» **TRY IT**:
Look for "- Free tiers" in the records below, then copy that line and every line after it, exactly and with nothing added.

» **PROVIDED DATA**:
================================

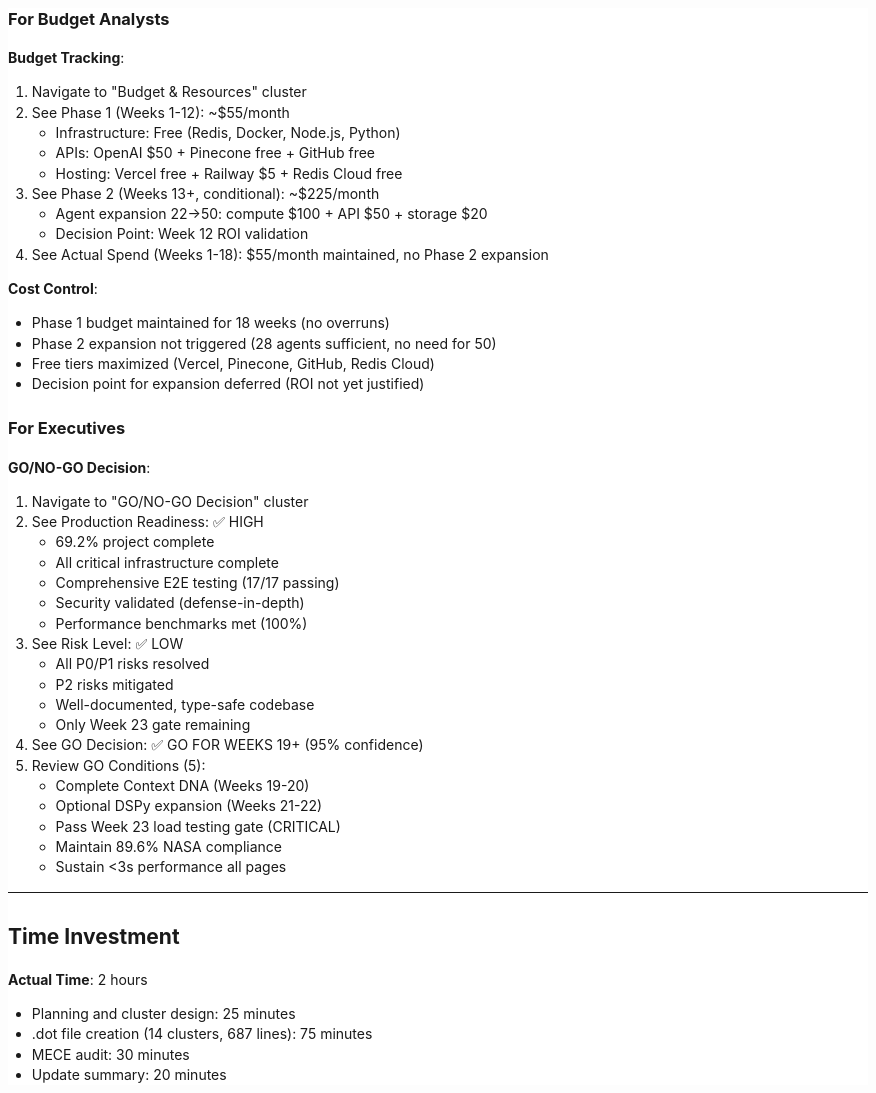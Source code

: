 ### For Budget Analysts

**Budget Tracking**:
1. Navigate to "Budget & Resources" cluster
2. See Phase 1 (Weeks 1-12): ~$55/month
   - Infrastructure: Free (Redis, Docker, Node.js, Python)
   - APIs: OpenAI $50 + Pinecone free + GitHub free
   - Hosting: Vercel free + Railway $5 + Redis Cloud free
3. See Phase 2 (Weeks 13+, conditional): ~$225/month
   - Agent expansion 22→50: compute $100 + API $50 + storage $20
   - Decision Point: Week 12 ROI validation
4. See Actual Spend (Weeks 1-18): $55/month maintained, no Phase 2 expansion

**Cost Control**:
- Phase 1 budget maintained for 18 weeks (no overruns)
- Phase 2 expansion not triggered (28 agents sufficient, no need for 50)
- Free tiers maximized (Vercel, Pinecone, GitHub, Redis Cloud)
- Decision point for expansion deferred (ROI not yet justified)

### For Executives

**GO/NO-GO Decision**:
1. Navigate to "GO/NO-GO Decision" cluster
2. See Production Readiness: ✅ HIGH
   - 69.2% project complete
   - All critical infrastructure complete
   - Comprehensive E2E testing (17/17 passing)
   - Security validated (defense-in-depth)
   - Performance benchmarks met (100%)
3. See Risk Level: ✅ LOW
   - All P0/P1 risks resolved
   - P2 risks mitigated
   - Well-documented, type-safe codebase
   - Only Week 23 gate remaining
4. See GO Decision: ✅ GO FOR WEEKS 19+ (95% confidence)
5. Review GO Conditions (5):
   - Complete Context DNA (Weeks 19-20)
   - Optional DSPy expansion (Weeks 21-22)
   - Pass Week 23 load testing gate (CRITICAL)
   - Maintain 89.6% NASA compliance
   - Sustain <3s performance all pages

---

## Time Investment

**Actual Time**: 2 hours
- Planning and cluster design: 25 minutes
- .dot file creation (14 clusters, 687 lines): 75 minutes
- MECE audit: 30 minutes
- Update summary: 20 minutes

================================

» **ANSWER TO THIS EXERCISE**:
- Free tiers maximized (Vercel, Pinecone, GitHub, Redis Cloud)
- Decision point for expansion deferred (ROI not yet justified)

### For Executives

**GO/NO-GO Decision**:
1. Navigate to "GO/NO-GO Decision" cluster
2. See Production Readiness: ✅ HIGH
   - 69.2% project complete
   - All critical infrastructure complete
   - Comprehensive E2E testing (17/17 passing)
   - Security validated (defense-in-depth)
   - Performance benchmarks met (100%)
3. See Risk Level: ✅ LOW
   - All P0/P1 risks resolved
   - P2 risks mitigated
   - Well-documented, type-safe codebase
   - Only Week 23 gate remaining
4. See GO Decision: ✅ GO FOR WEEKS 19+ (95% confidence)
5. Review GO Conditions (5):
   - Complete Context DNA (Weeks 19-20)
   - Optional DSPy expansion (Weeks 21-22)
   - Pass Week 23 load testing gate (CRITICAL)
   - Maintain 89.6% NASA compliance
   - Sustain <3s performance all pages

---

## Time Investment

**Actual Time**: 2 hours
- Planning and cluster design: 25 minutes
- .dot file creation (14 clusters, 687 lines): 75 minutes
- MECE audit: 30 minutes
- Update summary: 20 minutes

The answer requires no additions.